[Source texts of formatted documents]
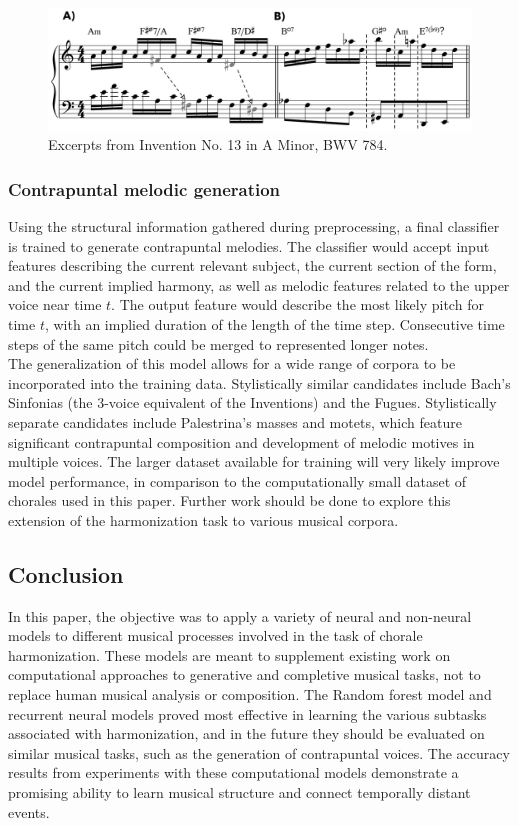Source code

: \documentclass[11pt]{article}
\begin{document}
\begin{figure}[h]
\caption{ Excerpts from Invention No. 13 in A Minor, BWV 784.  }
\centerline{\includegraphics[scale=0.27]{examples/ex2}}
\end{figure}

\subsubsection{Contrapuntal melodic generation}
Using the structural information gathered during preprocessing, a final classifier is trained to generate contrapuntal melodies. The classifier would accept input features describing the current relevant subject, the current section of the form, and the current implied harmony, as well as melodic features related to the upper voice near time $t$. The output feature would describe the most likely pitch for time $t$, with an implied duration of the length of the time step. Consecutive time steps of the same pitch could be merged to represented longer notes. \\
The generalization of this model allows for a wide range of corpora to be incorporated into the training data. Stylistically similar candidates include Bach's Sinfonias (the 3-voice equivalent of the Inventions) and the Fugues. Stylistically separate candidates include Palestrina's masses and motets, which feature significant contrapuntal composition and development of melodic motives in multiple voices. The larger dataset available for training will very likely improve model performance, in comparison to the computationally small dataset of chorales used in this paper. Further work should be done to explore this extension of the harmonization task to various musical corpora.

\newpage

\subsection{Conclusion}

In this paper, the objective was to apply a variety of neural and non-neural models to different musical processes involved in the task of chorale harmonization. These models are meant to supplement existing work on computational approaches to generative and completive musical tasks, not to replace human musical analysis or composition. The Random forest model and recurrent neural models proved most effective in learning the various subtasks associated with harmonization, and in the future they should be evaluated on similar musical tasks, such as the generation of contrapuntal voices. The accuracy results from experiments with these computational models demonstrate a promising ability to learn musical structure and connect temporally distant events.
\end{document}
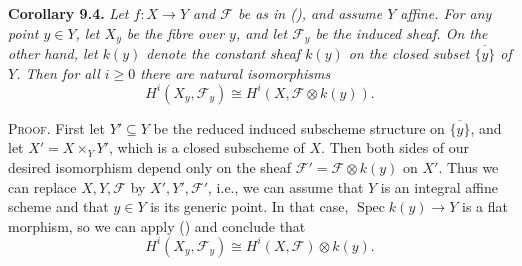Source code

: {\medskip
\noindent\hypertarget{result-III-9.4}{}\textbf{Corollary 9.4.} \emph{Let $f\colon X\to Y$ and $\mathcal F$ be as in (), and assume $Y$ affine. For any point $y\in Y$, let $X_y$ be the fibre over $y$, and let $\mathcal F_y$ be the induced sheaf. On the other hand, let $k(y)$ denote the constant sheaf $k(y)$ on the closed subset $\overline{\{y\}}$ of $Y$. Then for all $i\ge0$ there are natural isomorphisms}
\[
H^i(X_y,\mathcal F_y)\cong H^i(X,\mathcal F\otimes k(y)).
\]

\smallskip
\noindent\textsc{Proof.} First let $Y'\subseteq Y$ be the reduced induced subscheme structure on $\overline{\{y\}}$, and let $X'=X\times_Y Y'$, which is a closed subscheme of $X$. Then both sides of our desired isomorphism depend only on the sheaf $\mathcal F'=\mathcal F\otimes k(y)$ on $X'$. Thus we can replace $X,Y,\mathcal F$ by $X',Y',\mathcal F'$, i.e., we can assume that $Y$ is an integral affine scheme and that $y\in Y$ is its generic point. In that case, $\operatorname{Spec}k(y)\to Y$ is a flat morphism, so we can apply () and conclude that
\[
H^i(X_y,\mathcal F_y)\cong H^i(X,\mathcal F)\otimes k(y).
\]}
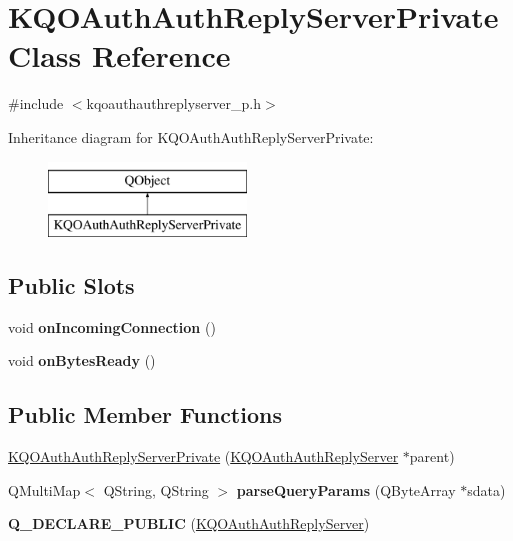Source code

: \hypertarget{class_k_q_o_auth_auth_reply_server_private}{}\section{K\+Q\+O\+Auth\+Auth\+Reply\+Server\+Private Class Reference}
\label{class_k_q_o_auth_auth_reply_server_private}


{\ttfamily \#include $<$kqoauthauthreplyserver\+\_\+p.\+h$>$}

Inheritance diagram for K\+Q\+O\+Auth\+Auth\+Reply\+Server\+Private\+:\begin{figure}[H]
\begin{center}
\leavevmode
\includegraphics[height=2.000000cm]{class_k_q_o_auth_auth_reply_server_private}
\end{center}
\end{figure}
\subsection*{Public Slots}
\begin{DoxyCompactItemize}
\item 
\mbox{\label{class_k_q_o_auth_auth_reply_server_private_a8e0097c22308b9a3d24c0095f990fc89}} 
void {\bfseries on\+Incoming\+Connection} ()
\item 
\mbox{\label{class_k_q_o_auth_auth_reply_server_private_a8ad7071e015e6ebc1939173e1b1884b9}} 
void {\bfseries on\+Bytes\+Ready} ()
\end{DoxyCompactItemize}
\subsection*{Public Member Functions}
\begin{DoxyCompactItemize}
\item 
\hyperlink{class_k_q_o_auth_auth_reply_server_private_a638a7c5556c25e16955294f8aaa77c1b}{K\+Q\+O\+Auth\+Auth\+Reply\+Server\+Private} (\hyperlink{class_k_q_o_auth_auth_reply_server}{K\+Q\+O\+Auth\+Auth\+Reply\+Server} $\ast$parent)
\item 
\mbox{\label{class_k_q_o_auth_auth_reply_server_private_a7507ae6f36c62a1287aa65d021ac07a3}} 
Q\+Multi\+Map$<$ Q\+String, Q\+String $>$ {\bfseries parse\+Query\+Params} (Q\+Byte\+Array $\ast$sdata)
\item 
\mbox{\label{class_k_q_o_auth_auth_reply_server_private_a6a29deb97bcba8731d819afefb85a818}} 
{\bfseries Q\+\_\+\+D\+E\+C\+L\+A\+R\+E\+\_\+\+P\+U\+B\+L\+IC} (\hyperlink{class_k_q_o_auth_auth_reply_server}{K\+Q\+O\+Auth\+Auth\+Reply\+Server})
\end{DoxyCompactItemize}
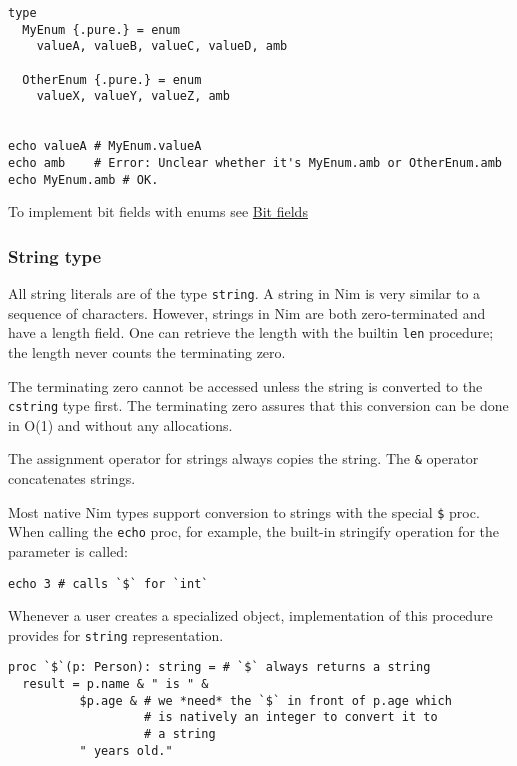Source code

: \begin{verbatim}
type
  MyEnum {.pure.} = enum
    valueA, valueB, valueC, valueD, amb

  OtherEnum {.pure.} = enum
    valueX, valueY, valueZ, amb


echo valueA # MyEnum.valueA
echo amb    # Error: Unclear whether it's MyEnum.amb or OtherEnum.amb
echo MyEnum.amb # OK.
\end{verbatim}

To implement bit fields with enums see
\protect\hyperlink{set-type-bit-fields}{Bit fields}

\hypertarget{string-type}{%
\subsubsection{String type}\label{string-type}}

All string literals are of the type \texttt{string}. A string in Nim is
very similar to a sequence of characters. However, strings in Nim are
both zero-terminated and have a length field. One can retrieve the
length with the builtin \texttt{len} procedure; the length never counts
the terminating zero.

The terminating zero cannot be accessed unless the string is converted
to the \texttt{cstring} type first. The terminating zero assures that
this conversion can be done in O(1) and without any allocations.

The assignment operator for strings always copies the string. The
\texttt{\&} operator concatenates strings.

Most native Nim types support conversion to strings with the special
\texttt{\$} proc. When calling the \texttt{echo} proc, for example, the
built-in stringify operation for the parameter is called:

\begin{verbatim}
echo 3 # calls `$` for `int`
\end{verbatim}

Whenever a user creates a specialized object, implementation of this
procedure provides for \texttt{string} representation.

\begin{verbatim}
proc `$`(p: Person): string = # `$` always returns a string
  result = p.name & " is " &
          $p.age & # we *need* the `$` in front of p.age which
                   # is natively an integer to convert it to
                   # a string
          " years old."
\end{verbatim}

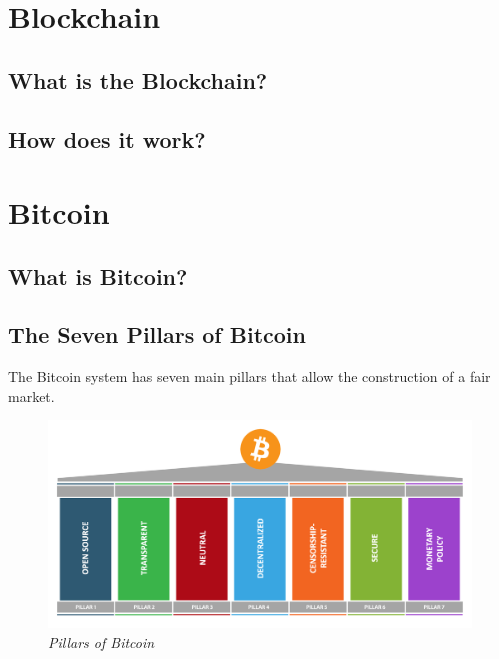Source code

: \documentclass{article}
\newcommand\tab[1][1cm]{\hspace*{#1}}
\begin{document}
\section{Blockchain}

\subsection{What is the Blockchain?}

\subsection{How does it work?}

\section{Bitcoin}

\subsection{What is Bitcoin?}

\subsection{The Seven Pillars of Bitcoin}

\tab The Bitcoin system has seven main pillars that allow the construction of a fair market. 

\begin{figure}[H]
    \begin{center}
        \includegraphics[width=\textwidth]{images/pillars.png}
        \caption{\textit{Pillars of Bitcoin}}
    \end{center}
\end{figure}
\end{document}
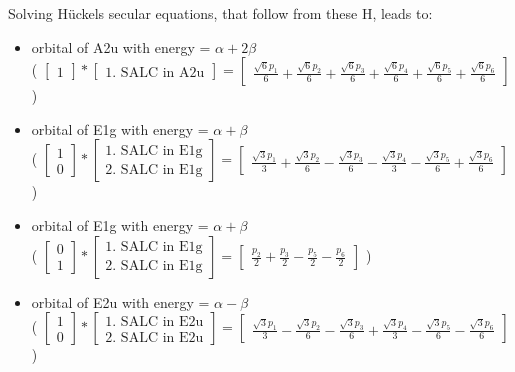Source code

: \documentclass[12pt,a4paper]{article}
\begin{document}
Solving Hückels secular equations, that follow from these H, leads to:
\begin{itemize}
\item orbital of A2u with energy = $\alpha + 2 \beta$ \\
                            ( $\left[\begin{matrix}1\end{matrix}\right] * \left[\begin{array}{c}\text{1. SALC in A2u}\end{array}\right] = \left[\begin{matrix}\frac{\sqrt{6} p_{1}}{6} + \frac{\sqrt{6} p_{2}}{6} + \frac{\sqrt{6} p_{3}}{6} + \frac{\sqrt{6} p_{4}}{6} + \frac{\sqrt{6} p_{5}}{6} + \frac{\sqrt{6} p_{6}}{6}\end{matrix}\right] $ )
\item orbital of E1g with energy = $\alpha + \beta$ \\
                            ( $\left[\begin{matrix}1\\0\end{matrix}\right] * \left[\begin{array}{c}\text{1. SALC in E1g} \\ \text{2. SALC in E1g}\end{array}\right] = \left[\begin{matrix}\frac{\sqrt{3} p_{1}}{3} + \frac{\sqrt{3} p_{2}}{6} - \frac{\sqrt{3} p_{3}}{6} - \frac{\sqrt{3} p_{4}}{3} - \frac{\sqrt{3} p_{5}}{6} + \frac{\sqrt{3} p_{6}}{6}\end{matrix}\right] $ )
\item orbital of E1g with energy = $\alpha + \beta$ \\
                            ( $\left[\begin{matrix}0\\1\end{matrix}\right] * \left[\begin{array}{c}\text{1. SALC in E1g} \\ \text{2. SALC in E1g}\end{array}\right] = \left[\begin{matrix}\frac{p_{2}}{2} + \frac{p_{3}}{2} - \frac{p_{5}}{2} - \frac{p_{6}}{2}\end{matrix}\right] $ )
\item orbital of E2u with energy = $\alpha - \beta$ \\
                            ( $\left[\begin{matrix}1\\0\end{matrix}\right] * \left[\begin{array}{c}\text{1. SALC in E2u} \\ \text{2. SALC in E2u}\end{array}\right] = \left[\begin{matrix}\frac{\sqrt{3} p_{1}}{3} - \frac{\sqrt{3} p_{2}}{6} - \frac{\sqrt{3} p_{3}}{6} + \frac{\sqrt{3} p_{4}}{3} - \frac{\sqrt{3} p_{5}}{6} - \frac{\sqrt{3} p_{6}}{6}\end{matrix}\right] $ )

\end{itemize}
\end{document}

What you should do
Filter the records, keeping only lines that contain "pure", and show those lines.

The answer
  MyEnum {.pure.} = enum
  OtherEnum {.pure.} = enum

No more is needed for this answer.